Nonprofit Minutes: One More Worry

Sometime later, your organization gets an audit notice from the IRS. What do you think the agent will want to see? Financial records? Of course. The Articles and Bylaws? Those, too.

Would it surprise you to learn that the IRS wants to see your corporate minutes as well? In fact, it’s close to the top of the list. And the California Attorney General – who has oversight authority for charities – is interested, too.

More Than a Quaint Formality

What if there’s dissension brewing among board factions over an important issue or course of action taken? If a lawsuit erupts, what will be key evidence in the case? You guessed it: the Board meeting minutes.

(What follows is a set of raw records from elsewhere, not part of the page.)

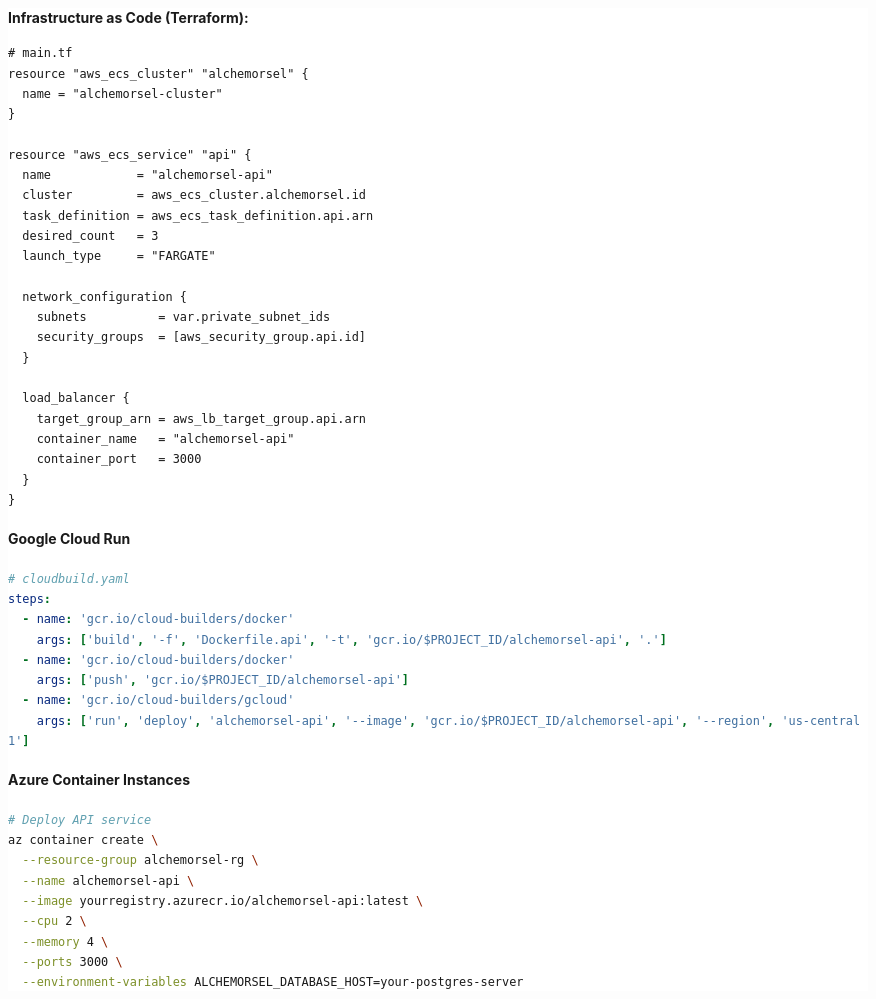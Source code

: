 **Infrastructure as Code (Terraform):**

```hcl
# main.tf
resource "aws_ecs_cluster" "alchemorsel" {
  name = "alchemorsel-cluster"
}

resource "aws_ecs_service" "api" {
  name            = "alchemorsel-api"
  cluster         = aws_ecs_cluster.alchemorsel.id
  task_definition = aws_ecs_task_definition.api.arn
  desired_count   = 3
  launch_type     = "FARGATE"

  network_configuration {
    subnets          = var.private_subnet_ids
    security_groups  = [aws_security_group.api.id]
  }

  load_balancer {
    target_group_arn = aws_lb_target_group.api.arn
    container_name   = "alchemorsel-api"
    container_port   = 3000
  }
}
```

#### Google Cloud Run

```yaml
# cloudbuild.yaml
steps:
  - name: 'gcr.io/cloud-builders/docker'
    args: ['build', '-f', 'Dockerfile.api', '-t', 'gcr.io/$PROJECT_ID/alchemorsel-api', '.']
  - name: 'gcr.io/cloud-builders/docker'
    args: ['push', 'gcr.io/$PROJECT_ID/alchemorsel-api']
  - name: 'gcr.io/cloud-builders/gcloud'
    args: ['run', 'deploy', 'alchemorsel-api', '--image', 'gcr.io/$PROJECT_ID/alchemorsel-api', '--region', 'us-central1']
```

#### Azure Container Instances

```bash
# Deploy API service
az container create \
  --resource-group alchemorsel-rg \
  --name alchemorsel-api \
  --image yourregistry.azurecr.io/alchemorsel-api:latest \
  --cpu 2 \
  --memory 4 \
  --ports 3000 \
  --environment-variables ALCHEMORSEL_DATABASE_HOST=your-postgres-server
```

In a leading case, members of the board of the Walt Disney Co. – (a for-profit, but the principles apply as well to nonprofits) – were sued for breach of duty for negligently approving a key executive’s employment contract and compensation package. In making his ruling, the judge focused heavily on the board minutes as proof of liability:

[They]were 15 pages long, but only a page and half covered [the executive’s possible employment]. A portion of that page and a half was spent discussing [a different topic]. According to the minutes, the Board did not ask any questions about the details of [the executive’s] salary, . . . or possible termination. The Board also did not consider the consequences of a termination, or of the various payout scenarios that existed. Nevertheless, at the same meeting, the Board decided to [hire the executive].

“This case, and others like it, demonstrate the importance of crafting minutes that can be used as evidence that a Board at all times acted appropriately and in particular gave important issues due consideration.”

In these cases, the official record of meeting proceedings “provided damaging evidence of (or created unfavorable inferences concerning) breach of fiduciary duty and/or created confusion or misunderstanding concerning the intentions of the board.”

If a nonprofit is sued or investigated, its meeting minutes are demanded and carefully reviewed, whether the other party is a private party, another nonprofit, or a government agency.

The Corporation’s Official Record

Corporate minutes are much more than meaningless formalities or mere note-taking; they are legal requirements of substance and have important consequences. They are the key records of the history of the organization.

Nonprofits that are incorporated can act only by and through the board of directors — as well as through officers and agents authorized by the board. It’s crucial to document board actions and decisions in writing. Minutes are “presumed to be correct and are considered legal evidence of the facts they report.”

There is no one-size-fits-all formula or format. They shouldn’t be too sketchy or minimal, nor should they be verbatim transcripts of the meeting. They should be prepared carefully and “with an awareness of third parties.” They may be read by outsiders who were not at the meetings, but are trying to understand – after-the-fact – what occurred.

Well-kept corporate minutes serve as a record of corporate decisions, reflect director dissent where appropriate, offer guidance for future board action, serve as a valuable source of contemporaneous evidence in regulatory or judicial proceedings and reduce misunderstanding as to the intent of the board. Corporate minutes can document compliance by board and committee members with their fiduciary obligations.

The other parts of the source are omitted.